Bentornato Mr Green

Bentornato Mr GreenQuando mi accomodo sulla poltrona di un teatro un brivido mi percorre la schiena. So di attendere qualcosa che voglio mi stupisca, colpisca la mia immaginazione e si fissi per sempre nella mia memoria.

Gli attori che interpretano i personaggi sono gentili a prendermi per mano e ad accompagnarmi nella storia che hanno messo in scena per noi.

E il loro lavoro mi piace se il testo è convincente, se la regia non è solo meccanica ma sintonia, se qualcuno dei personaggi parla direttamente a me. Difficilmente vedo al di là dei ruoli.

Il teatro è finzione che deve passare per realtà. Ma sta volta ho provato queste stesse emozioni prima che io potessi vedere la commedia. E non mi era mai capitato.

Sta volta ho incontrato uno degli attori che quei personaggi li fa vivere.

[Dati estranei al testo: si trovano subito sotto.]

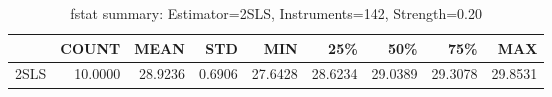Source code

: \begin{table}[ht]
\centering
\caption{fstat summary: Estimator=2SLS, Instruments=142, Strength=0.20}
\begin{tabular}{lrrrrrrrr}
\toprule
 & COUNT & MEAN & STD & MIN & 25\% & 50\% & 75\% & MAX \\
\midrule
2SLS & 10.0000 & 28.9236 & 0.6906 & 27.6428 & 28.6234 & 29.0389 & 29.3078 & 29.8531 \\
\bottomrule
\end{tabular}
\end{table}
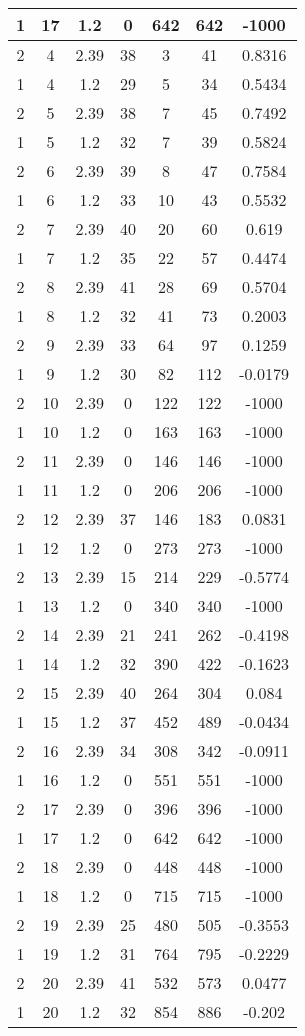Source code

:\documentclass[letterpaper, 12pt]{article}
\begin{document}
\begin{longtable}{|c|c|c|c|c|c|c|}
\hline
1 & 17 & 1.2 & 0 & 642 & 642 & -1000 \\
\hline
2 & 4 & 2.39 & 38 & 3 & 41 & 0.8316 \\
\hline
1 & 4 & 1.2 & 29 & 5 & 34 & 0.5434 \\
\hline
2 & 5 & 2.39 & 38 & 7 & 45 & 0.7492 \\
\hline
1 & 5 & 1.2 & 32 & 7 & 39 & 0.5824 \\
\hline
2 & 6 & 2.39 & 39 & 8 & 47 & 0.7584 \\
\hline
1 & 6 & 1.2 & 33 & 10 & 43 & 0.5532 \\
\hline
2 & 7 & 2.39 & 40 & 20 & 60 & 0.619 \\
\hline
1 & 7 & 1.2 & 35 & 22 & 57 & 0.4474 \\
\hline
2 & 8 & 2.39 & 41 & 28 & 69 & 0.5704 \\
\hline
1 & 8 & 1.2 & 32 & 41 & 73 & 0.2003 \\
\hline
2 & 9 & 2.39 & 33 & 64 & 97 & 0.1259 \\
\hline
1 & 9 & 1.2 & 30 & 82 & 112 & -0.0179 \\
\hline
2 & 10 & 2.39 & 0 & 122 & 122 & -1000 \\
\hline
1 & 10 & 1.2 & 0 & 163 & 163 & -1000 \\
\hline
2 & 11 & 2.39 & 0 & 146 & 146 & -1000 \\
\hline
1 & 11 & 1.2 & 0 & 206 & 206 & -1000 \\
\hline
2 & 12 & 2.39 & 37 & 146 & 183 & 0.0831 \\
\hline
1 & 12 & 1.2 & 0 & 273 & 273 & -1000 \\
\hline
2 & 13 & 2.39 & 15 & 214 & 229 & -0.5774 \\
\hline
1 & 13 & 1.2 & 0 & 340 & 340 & -1000 \\
\hline
2 & 14 & 2.39 & 21 & 241 & 262 & -0.4198 \\
\hline
1 & 14 & 1.2 & 32 & 390 & 422 & -0.1623 \\
\hline
2 & 15 & 2.39 & 40 & 264 & 304 & 0.084 \\
\hline
1 & 15 & 1.2 & 37 & 452 & 489 & -0.0434 \\
\hline
2 & 16 & 2.39 & 34 & 308 & 342 & -0.0911 \\
\hline
1 & 16 & 1.2 & 0 & 551 & 551 & -1000 \\
\hline
2 & 17 & 2.39 & 0 & 396 & 396 & -1000 \\
\hline
1 & 17 & 1.2 & 0 & 642 & 642 & -1000 \\
\hline
2 & 18 & 2.39 & 0 & 448 & 448 & -1000 \\
\hline
1 & 18 & 1.2 & 0 & 715 & 715 & -1000 \\
\hline
2 & 19 & 2.39 & 25 & 480 & 505 & -0.3553 \\
\hline
1 & 19 & 1.2 & 31 & 764 & 795 & -0.2229 \\
\hline
2 & 20 & 2.39 & 41 & 532 & 573 & 0.0477 \\
\hline
1 & 20 & 1.2 & 32 & 854 & 886 & -0.202 \\
\hline
\end{longtable}
\end{document}
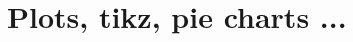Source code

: \documentclass[12pt]{article}
\begin{document}
\begin{comment}
\clearpage
\section{Text, Symbols}

 
\clearpage
\section{Code, listings, minted \dots}


 
\clearpage
\section{Tables, boxes and so on}


\clearpage
\section{Figures}


\clearpage
\section{Numbering, enumeration, itemizing}

\end{comment}

\clearpage
\section{Plots, tikz, pie charts ...}

\begin{comment}
\clearpage
\section{Highlighting}

 
\clearpage
\section{For Fun}


\clearpage
\section{ Animation, videos, interaction}

\end{comment}
\end{document}
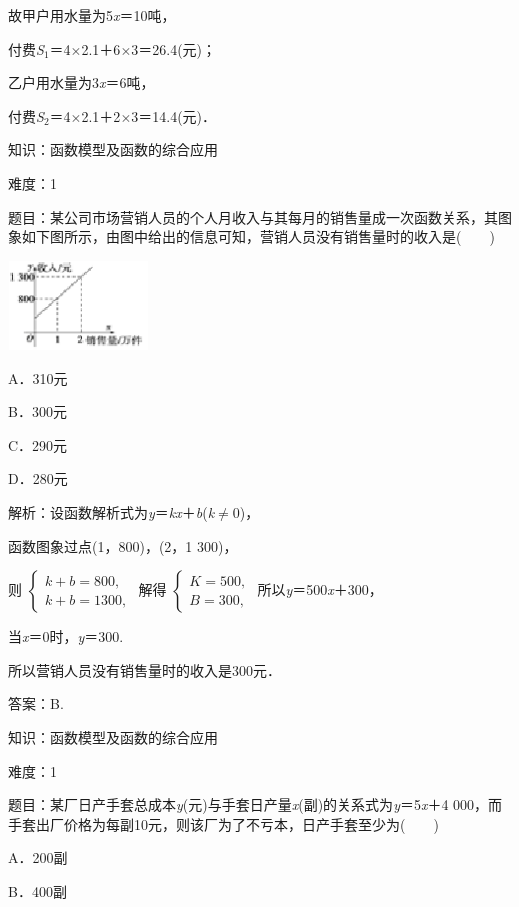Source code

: \documentclass{article} %
\begin{document}
故甲户用水量为5\textit{x}＝10吨，

付费\textit{S}${}_{1}$＝4$\mathrm{\times}$2.1＋6$\mathrm{\times}$3＝26.4(元)；

乙户用水量为3\textit{x}＝6吨，

付费\textit{S}${}_{2}$＝4$\mathrm{\times}$2.1＋2$\mathrm{\times}$3＝14.4(元)．

知识：函数模型及函数的综合应用

难度：1

题目：某公司市场营销人员的个人月收入与其每月的销售量成一次函数关系，其图象如下图所示，由图中给出的信息可知，营销人员没有销售量时的收入是(　　)

\includegraphics*[width=1.47in, height=0.93in, keepaspectratio=false]{image79}

A．310元　　

B．300元　

C．290元　　

D．280元

解析：设函数解析式为\textit{y}＝\textit{kx}＋\textit{b}(\textit{k}$\mathrm{\neq}$0)，

函数图象过点(1，800)，(2，1 300)，

则
$\left\{
\begin{array}{l}
k+b=800,\\
k+b=1300,
\end{array}
\right.$
解得
$\left\{
\begin{array}{l}
K=500,\\
B=300,
\end{array}
\right.$
所以\textit{y}＝500\textit{x}＋300，

当\textit{x}＝0时，\textit{y}＝300.

所以营销人员没有销售量时的收入是300元．

答案：B.

知识：函数模型及函数的综合应用

难度：1

题目：某厂日产手套总成本\textit{y}(元)与手套日产量\textit{x}(副)的关系式为\textit{y}＝5\textit{x}＋4 000，而手套出厂价格为每副10元，则该厂为了不亏本，日产手套至少为(　　)

A．200副　　　　　 

B．400副
\end{document}
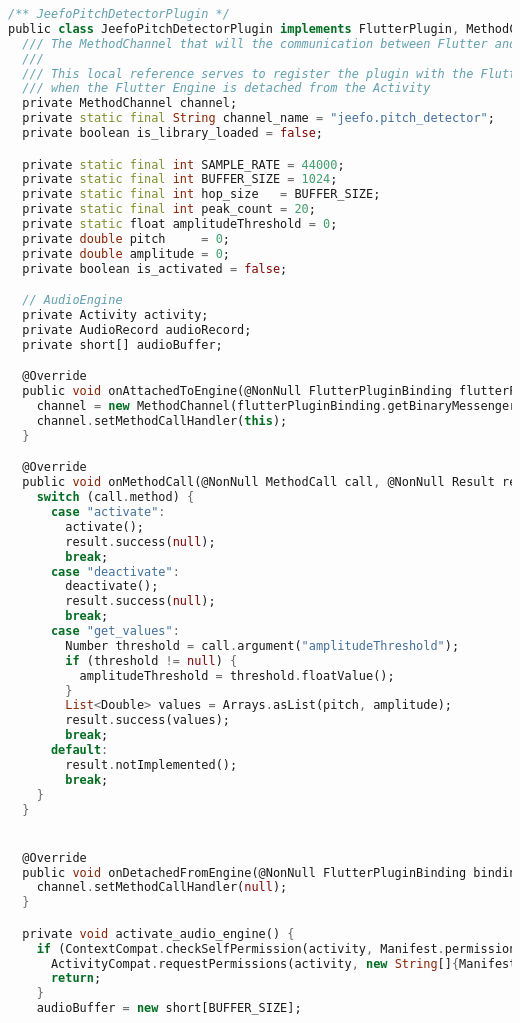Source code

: \begin{lstlisting}[language=Dart, caption=Java хэл дахь FFT хэрэгжүүлэлт, frame=single]
/** JeefoPitchDetectorPlugin */
public class JeefoPitchDetectorPlugin implements FlutterPlugin, MethodCallHandler, ActivityAware, PluginRegistry.RequestPermissionsResultListener {
  /// The MethodChannel that will the communication between Flutter and native Android
  ///
  /// This local reference serves to register the plugin with the Flutter Engine and unregister it
  /// when the Flutter Engine is detached from the Activity
  private MethodChannel channel;
  private static final String channel_name = "jeefo.pitch_detector";
  private boolean is_library_loaded = false;

  private static final int SAMPLE_RATE = 44000;
  private static final int BUFFER_SIZE = 1024;
  private static final int hop_size   = BUFFER_SIZE;
  private static final int peak_count = 20;
  private static float amplitudeThreshold = 0;
  private double pitch     = 0;
  private double amplitude = 0;
  private boolean is_activated = false;

  // AudioEngine
  private Activity activity;
  private AudioRecord audioRecord;
  private short[] audioBuffer;

  @Override
  public void onAttachedToEngine(@NonNull FlutterPluginBinding flutterPluginBinding) {
    channel = new MethodChannel(flutterPluginBinding.getBinaryMessenger(), channel_name);
    channel.setMethodCallHandler(this);
  }

  @Override
  public void onMethodCall(@NonNull MethodCall call, @NonNull Result result) {
    switch (call.method) {
      case "activate":
        activate();
        result.success(null);
        break;
      case "deactivate":
        deactivate();
        result.success(null);
        break;
      case "get_values":
        Number threshold = call.argument("amplitudeThreshold");
        if (threshold != null) {
          amplitudeThreshold = threshold.floatValue();
        }
        List<Double> values = Arrays.asList(pitch, amplitude);
        result.success(values);
        break;
      default:
        result.notImplemented();
        break;
    }
  }


  @Override
  public void onDetachedFromEngine(@NonNull FlutterPluginBinding binding) {
    channel.setMethodCallHandler(null);
  }

  private void activate_audio_engine() {
    if (ContextCompat.checkSelfPermission(activity, Manifest.permission.RECORD_AUDIO) != PackageManager.PERMISSION_GRANTED) {
      ActivityCompat.requestPermissions(activity, new String[]{Manifest.permission.RECORD_AUDIO}, 1);
      return;
    }
    audioBuffer = new short[BUFFER_SIZE];


\end{lstlisting}
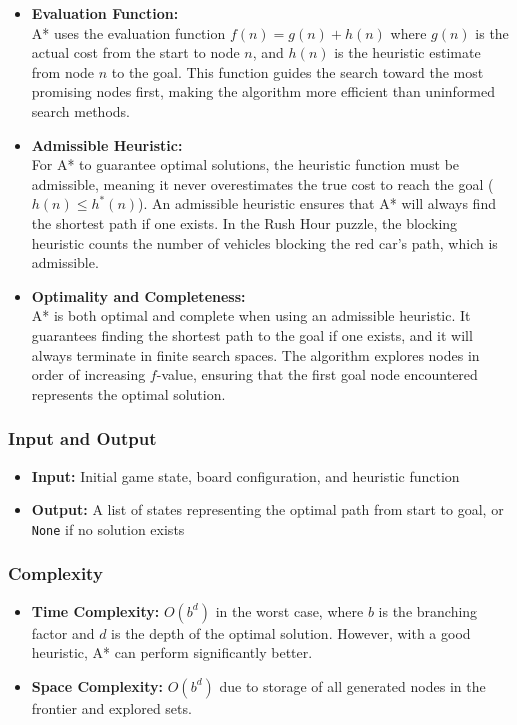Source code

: \begin{itemize}
    \item \textbf{Evaluation Function:} \\
    A* uses the evaluation function $f(n) = g(n) + h(n)$ where $g(n)$ is the actual cost from the start to node $n$, and $h(n)$ is the heuristic estimate from node $n$ to the goal. This function guides the search toward the most promising nodes first, making the algorithm more efficient than uninformed search methods.

    \item \textbf{Admissible Heuristic:} \\
    For A* to guarantee optimal solutions, the heuristic function must be admissible, meaning it never overestimates the true cost to reach the goal ($h(n) \leq h^*(n)$). An admissible heuristic ensures that A* will always find the shortest path if one exists. In the Rush Hour puzzle, the blocking heuristic counts the number of vehicles blocking the red car's path, which is admissible.

    \item \textbf{Optimality and Completeness:} \\
    A* is both optimal and complete when using an admissible heuristic. It guarantees finding the shortest path to the goal if one exists, and it will always terminate in finite search spaces. The algorithm explores nodes in order of increasing $f$-value, ensuring that the first goal node encountered represents the optimal solution.
\end{itemize}

\subsubsection*{Input and Output}
\begin{itemize}
    \item \textbf{Input:} Initial game state, board configuration, and heuristic function
    \item \textbf{Output:} A list of states representing the optimal path from start to goal, or \texttt{None} if no solution exists
\end{itemize}

\subsubsection*{Complexity}
\begin{itemize}
    \item \textbf{Time Complexity:} $O(b^d)$ in the worst case, where $b$ is the branching factor and $d$ is the depth of the optimal solution. However, with a good heuristic, A* can perform significantly better.
    \item \textbf{Space Complexity:} $O(b^d)$ due to storage of all generated nodes in the frontier and explored sets.
\end{itemize}
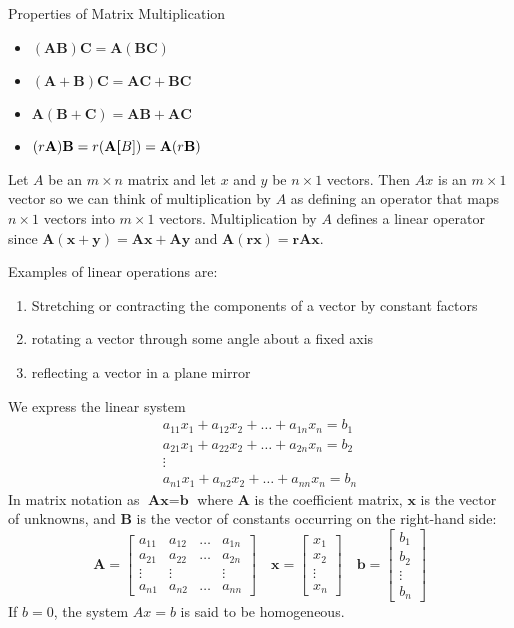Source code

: \documentclass[../diffeq.tex]{subfiles}
\begin{document}
Properties of Matrix Multiplication
\begin{itemize}
    \item $(\textbf{A}\textbf{B})\textbf{C}=\textbf{A}(\textbf{B}\textbf{C})$
    \item $(\textbf{A}+\textbf{B})\textbf{C}=\textbf{A}\textbf{C}+\textbf{B}\textbf{C}$
    \item $\textbf{A}(\textbf{B}+\textbf{C})=\textbf{A}\textbf{B}+\textbf{A}\textbf{C}$
    \item $(r\textbf{A})\textbf{B}=r(\textbf{A}\textbf[B])=\textbf{A}(r\textbf{B})$
\end{itemize}

Let $A$ be an $m\times n$ matrix and let $x$ and $y$ be $n\times 1$ vectors. Then $Ax$ is an $m\times 1$ vector so we can think of multiplication by $A$ as defining an operator that maps 
$n\times 1$ vectors into $m\times 1$ vectors. Multiplication by $A$ defines a linear operator since $\textbf{A}(\textbf{x}+\textbf{y})=\textbf{A}\textbf{x}+\textbf{A}\textbf{y}$ and $\textbf{A}(\textbf{r}\textbf{x})=\textbf{r}\textbf{A}\textbf{x}$.

Examples of linear operations are:
\begin{enumerate}
    \item Stretching or contracting the components of a vector by constant factors 
    \item rotating a vector through some angle about a fixed axis 
    \item reflecting a vector in a plane mirror
\end{enumerate}

We express the linear system 
\begin{align*}
    a_{11}x_1+a_{12}x_2+\dots + a_{1n}x_n=b_1\\
    a_{21}x_1+a_{22}x_2+\dots + a_{2n}x_n = b_2\\
    \vdots \\
    a_{n1}x_1+a_{n2}x_2+\dots + a_{nn}x_n=b_n
\end{align*}
In matrix notation as $\textbf{A}\textbf{x}=\textbf{b}$ where $\textbf{A}$ is the coefficient matrix, $\textbf{x}$ is the vector of unknowns, and $\textbf{B}$ is the vector of constants occurring on the right-hand side:
\[ \textbf{A}=\begin{bmatrix}
    a_{11}&a_{12}&\dots & a_{1n}\\
    a_{21}& a_{22} & \dots & a_{2n}\\
    \vdots & \vdots & & \vdots \\
    a_{n1} & a_{n2} & \dots & a_{nn}
\end{bmatrix} \quad \textbf{x}=\begin{bmatrix}
    x_1\\x_2\\\vdots \\x_n
\end{bmatrix}
\quad \textbf{b}=\begin{bmatrix}
    b_1\\b_2\\\vdots\\b_n
\end{bmatrix}
\]
If $b=0$, the system $Ax=b$ is said to be homogeneous.
\end{document}
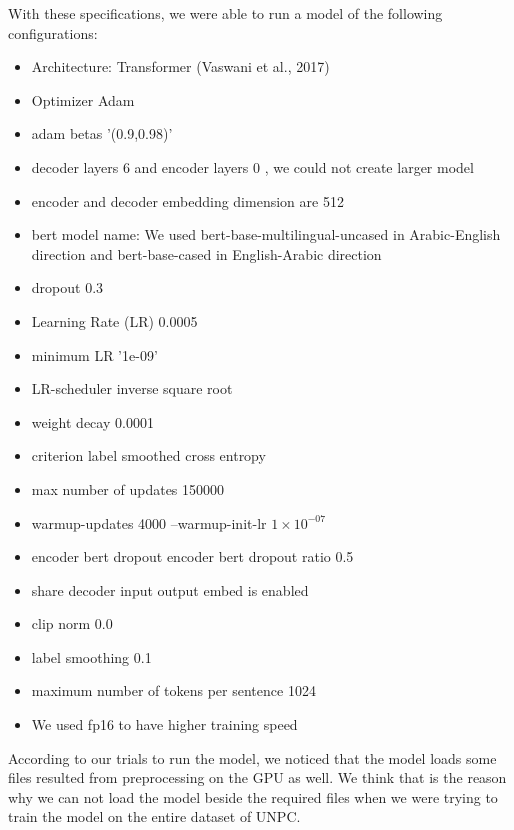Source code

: \documentclass{report}
\begin{document}
With these specifications, we were able to run a model of the following configurations:
\begin{itemize}
	\item Architecture: Transformer (Vaswani et al., 2017)
	\item Optimizer Adam
\item adam betas '(0.9,0.98)' 
\item decoder layers 6 and encoder layers 0 , we could not create larger model
\item encoder and decoder embedding dimension are 512 
\item bert model name: We used bert-base-multilingual-uncased in Arabic-English direction and bert-base-cased in English-Arabic direction 
\item dropout 0.3 
\item Learning Rate (LR) 0.0005
\item minimum LR '1e-09' 
\item LR-scheduler inverse square root
\item weight decay 0.0001 
\item criterion label smoothed cross entropy 
\item max number of updates 150000 
\item warmup-updates 4000 --warmup-init-lr $1 \times 10^{-07}$ 
\item encoder bert dropout encoder bert dropout ratio 0.5
\item share decoder input output embed is enabled
\item clip norm 0.0 
\item label smoothing 0.1 
\item maximum number of tokens per sentence 1024 
\item We used fp16 to have higher training speed
\end{itemize}

According to our trials to run the model, we noticed that the model loads some files resulted from preprocessing on the GPU as well. We think that is the reason why we can not load the model beside the required files when we were trying to train the model on the entire dataset of UNPC.


\cite{citations.bib}
\end{document}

Ho sentito nelle sue parole l’odore della sana ed autentica passione, dell’incoscienza intesa come imprudenza che ti fa compiere le azioni più alte e improbabili. E così mi è sembrato di toccare con mano quell’amore incondizionato per il teatro e per l’arte che gli gira intorno di cui senti parlare spesso. E ci ho fatto caso. Così ho scritto di queste emozioni e di chi le ha suscitate, Maximilian Nisi . E’ lui che mi ha presentato Mr Green.

La compagnia  Theama Teatro di Vicenza debutterà a Roma, nella prestigiosa cornice del Teatro della Cometa, con lo spettacolo di Jeff Baron “Mister Green”. Da giovedì 12 a domenica 29 novembre 2015 Massimo De Francovich e Maximilian Nisi, diretti da Piergiorgio Piccoli, saranno in scena per raccontarci una delle commedie più rappresentate e più seguite degli ultimi vent’anni.

Voi probabilmente ricorderete Maximilian come uno degli attori di “Incantesimo”, ma siccome io non ne ho mai visto una puntata, non avevo la più pallida idea di chi fosse e forse è stato meglio così. A me è parso di incontrare un artigiano del teatro, con una sete implacabile di capire, imparare e comprendere, sperimentare davvero. E poi questa commedia la adora.

Pensate che dopo aver rappresentato, ormai dieci anni fa, la stessa commedia al fianco di un grande come Corrado Pani (che dopo una malattia ci ha lasciati), ha passato tutto questo tempo a cercare un attore con uno spessore almeno equivalente a quello di Pani ma con un taglio in scena completamente diverso che gli permettesse di riportare in giro per l’Italia  Mr Green. Ebbene, ci è riuscito. Ha trovato la disponibilità di  Massimo De Francovich.

Bentornato Mr Green

Mr Green è una commedia sulle relazioni e sui pregiudizi, sulle distanze culturali e sociali, sulle rigidità, anche religiose, che umiliano l’intelligenza. Sono due personaggi allo specchio. L’uno è solo, perché, vedovo, ha allontanato la figlia che si è sposata con un non ebreo, l’altro è solo perché si porta addosso una diversità che la sua famiglia non comprende, la sua omosessualità. Li accomuna solo la loro religione.

Su un divano, quasi come una seduta di analisi, Mr Green, anziano titolare di una lavanderia e Ross Gardiner, giovane in carriera in fuga dalla società delle prescrizioni, si trovano loro malgrado insieme, perché Ross, accusato di guida pericolosa, è condannato dall’autorità giudiziaria a mettere un pò del suo tempo a disposizione dell’anziano che ha quasi messo sotto. Il fato, Dio, chi lo sa chi o cosa abbia messo i due l’uno di fronte all’altro per scontrarsi, ferirsi, per poi conoscersi e prendersi cura l’uno dell’altro.

La danza degli opposti costruisce un legame, una relazione, che sa di famiglia. E così due bestie apparentemente sconfitte, finiscono per leccarsi reciprocamente le ferite.

Mentre sarete su quella poltrona, cullatevi con le musiche di Stefano De Meo. Il suo piano è come un caldo abbraccio che titilla note leggere che sanno di antico. Come antico è il legame che unisce gli uomini. Incontriamoci lì, davanti ai tendoni del teatro, in attesa che Mr Green riprenda la sua nuova vita.

Ah, dimenticavo: bentornato Mr Green!